The second type is simple. These statistics describe the size of the effect, but remain in the original units of the variables.
So for example, say you’re comparing the mean temperature of soil under two different conditions.
The simple effect size would be the difference in the mean temperature:
Mean 1 – Mean 2.
You would interpret that statistic in degrees Celsius. For example: The mean temperature in condition 1 was 2.3 degrees higher than in condition 2.
The standardized effect size statistic would divide that mean difference by the standard deviation:
(Mean 1 – Mean 2)/Standard deviation.
You would interpret that statistic in terms of standard deviations: The mean temperature in condition 1 was 1.4 standard deviations higher than in condition 2.
Advantages and Disadvantages
While many journal editors want standardized effect sizes, they’re not always better that simple effect sizes. They have real advantages in certain situations, though.
1. Standardized effect sizes help you evaluate how big or small an effect is when the units of measurement aren’t intuitive.
Most soil scientists will have a good understanding of whether 2.3 degrees Celsius is a meaningful difference. 2.3 degrees Celsius means something because a degree is intuitive. But that’s not always the case.
Imagine a 2.3-point difference on an anxiety scale that runs from 7 to 49. Is that a meaningful difference? Well, it’s hard to tell because these points aren’t very intuitive.
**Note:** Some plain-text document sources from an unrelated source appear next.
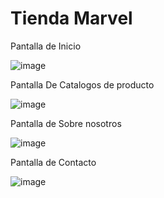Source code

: # Tienda Marvel

Pantalla de Inicio


![image](https://github.com/user-attachments/assets/7dc5c308-1850-4c62-bb73-40802a776845)


Pantalla De Catalogos de producto

![image](https://github.com/user-attachments/assets/1568d13c-c914-464d-9c01-b81cf03a9519)



Pantalla de Sobre nosotros

![image](https://github.com/user-attachments/assets/24799d7a-8e59-4b5a-9b9b-ae1a24a93348)


Pantalla de Contacto

![image](https://github.com/user-attachments/assets/241199cd-4cd1-414a-af58-a10bcbc1e270)
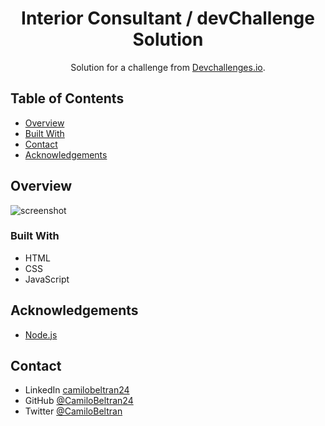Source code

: <!-- Please update value in the {}  -->

<h1 align="center">Interior Consultant / devChallenge Solution</h1>

<div align="center">
   Solution for a challenge from  <a href="http://devchallenges.io" target="_blank">Devchallenges.io</a>.
</div>

<!-- TABLE OF CONTENTS -->

## Table of Contents

- [Overview](#overview)
- [Built With](#built-with)
- [Contact](#contact)
- [Acknowledgements](#acknowledgements)

<!-- OVERVIEW -->

## Overview

![screenshot](./assets/images/overview.jpg)

### Built With

<!-- This section should list any major frameworks that you built your project using. Here are a few examples.-->

- HTML
- CSS
- JavaScript

## Acknowledgements

- [Node.js](https://nodejs.org/)

## Contact

- LinkedIn [camilobeltran24](https://www.linkedin.com/in/camilobeltran24/)
- GitHub [@CamiloBeltran24](https://github.com/CamiloBeltran24)
- Twitter [@CamiloBeltran](https://twitter.com/CamiloBeltran)
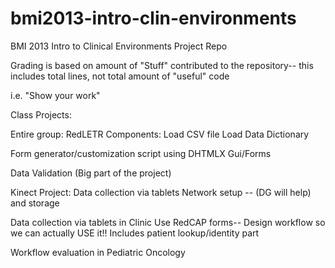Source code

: bmi2013-intro-clin-environments
===============================

BMI 2013 Intro to Clinical Environments Project Repo

Grading is based on amount of "Stuff" contributed to the repository-- this includes total lines, not total amount of "useful" code

i.e. "Show your work"

Class Projects:

Entire group: 
RedLETR
Components:
Load CSV file
Load Data Dictionary

Form generator/customization script using DHTMLX Gui/Forms

Data Validation (Big part of the project)


Kinect Project:
Data collection via tablets
Network setup -- (DG will help) and storage


Data collection via tablets in Clinic
Use RedCAP forms-- Design workflow so we can actually USE it!!
Includes patient lookup/identity part


Workflow evaluation in Pediatric Oncology














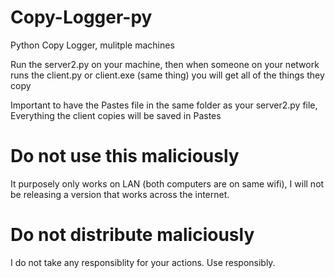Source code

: # Copy-Logger-py
Python Copy Logger, mulitple machines

Run the server2.py on your machine, then when someone on your network runs the client.py or client.exe (same thing) you will get all of the things they copy

Important to have the Pastes file in the same folder as your server2.py file, Everything the client copies will be saved in Pastes

# Do not use this maliciously

It purposely only works on LAN (both computers are on same wifi), I will not be releasing a version that works across the internet.

# Do not distribute maliciously

I do not take any responsiblity for your actions. Use responsibly.
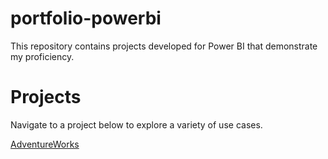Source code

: 
# portfolio-powerbi

This repository contains projects developed for Power BI that demonstrate my proficiency. 


# Projects

Navigate to a project below to explore a variety of use cases. 

[AdventureWorks](https://github.com/vincentindelicato/portfolio-powerbi/tree/main/Projects/AdventureWorks)
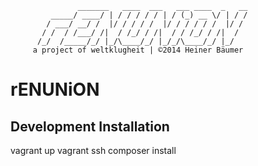                    _______   ____  ___   ___ ____  _   __
             _____/ ____/ | / / / / / | / (_) __ \/ | / /
            / ___/ __/ /  |/ / / / /  |/ / / / / /  |/ / 
           / /  / /___/ /|  / /_/ / /|  / / /_/ / /|  /  
          /_/  /_____/_/ |_/\____/_/ |_/_/\____/_/ |_/   
         a project of weltklugheit | ©2014 Heiner Bäumer

# rENUNiON

## Development Installation
vagrant up
vagrant ssh
composer install
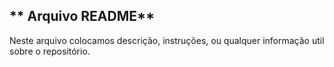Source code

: ## ** Arquivo README**
Neste arquivo colocamos descrição, instruções, ou qualquer informação util sobre o repositório.
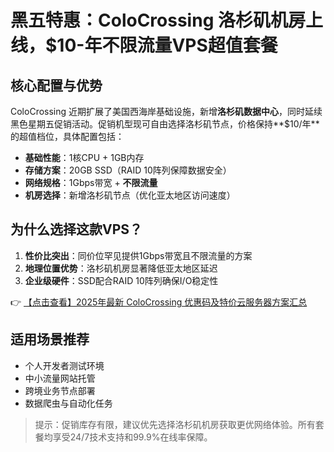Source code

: # 黑五特惠：ColoCrossing 洛杉矶机房上线，$10-年不限流量VPS超值套餐

## 核心配置与优势
ColoCrossing 近期扩展了美国西海岸基础设施，新增**洛杉矶数据中心**，同时延续黑色星期五促销活动。促销机型现可自由选择洛杉矶节点，价格保持**$10/年**的超值档位，具体配置包括：

- **基础性能**：1核CPU + 1GB内存
- **存储方案**：20GB SSD（RAID 10阵列保障数据安全）
- **网络规格**：1Gbps带宽 + **不限流量**
- **机房选择**：新增洛杉矶节点（优化亚太地区访问速度）

## 为什么选择这款VPS？
1. **性价比突出**：同价位罕见提供1Gbps带宽且不限流量的方案
2. **地理位置优势**：洛杉矶机房显著降低亚太地区延迟
3. **企业级硬件**：SSD配合RAID 10阵列确保I/O稳定性

👉 [【点击查看】2025年最新 ColoCrossing 优惠码及特价云服务器方案汇总](https://bit.ly/ColoCrossing)

## 适用场景推荐
- 个人开发者测试环境
- 中小流量网站托管
- 跨境业务节点部署
- 数据爬虫与自动化任务

> 提示：促销库存有限，建议优先选择洛杉矶机房获取更优网络体验。所有套餐均享受24/7技术支持和99.9%在线率保障。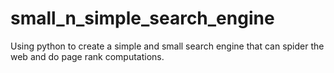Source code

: # small_n_simple_search_engine
Using python to create a simple and small search engine that can spider the web and do page rank computations.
We’d have to have a strong understanding of the distribution of scores to see if 2.3 points was a big move, and we’d have to understand what 2.3 points really tells us about anxiety.
Sometimes standardizing the statistic — putting it into terms of standard deviations — helps remove the meaningless units and allows researchers to evaluate the effects in comparison to the full distribution of scores.
2. Standardized effect sizes can help you compare results across studies.
Many variables are measured on different scales in different studies. Again, this isn’t likely to happen with a variable like temperature, but there are multiple anxiety scales to choose from, each of which is on a different scale. Including standardized effect size statistics can help readers understand trends or differences across studies.
They’re the basis of meta-analysis, which analyzes results from a sample of studies, so reporting these statistics will benefit your colleagues.
3. Standardized effect sizes should be used in sample size calculations with great caution.
Both the smallest meaningful simple effect and a standard deviation are needed to estimate sample size statistics (given a certain alpha and desired power, among other necessary estimates). Some software requires you first to combine these two pieces of information into a standardized effect size statistic to compute the required sample size to achieve the desired power.
While there’s nothing wrong with using standardized effect sizes in these calculations, if you want good estimates, you need to go through the process of obtaining a reasonable standard deviation of your variables and thinking about what a meaningful effect would be.
Yes, this is very difficult, and there isn’t one right answer. But you are the expert in your field, and it is up to you to determine from the literature what a meaningful effect size is.
If you use generic effect size statistics for the basis of your power calculation without thinking about what it means in your study, you’ll just get a generic sample size estimate. That’s not very useful.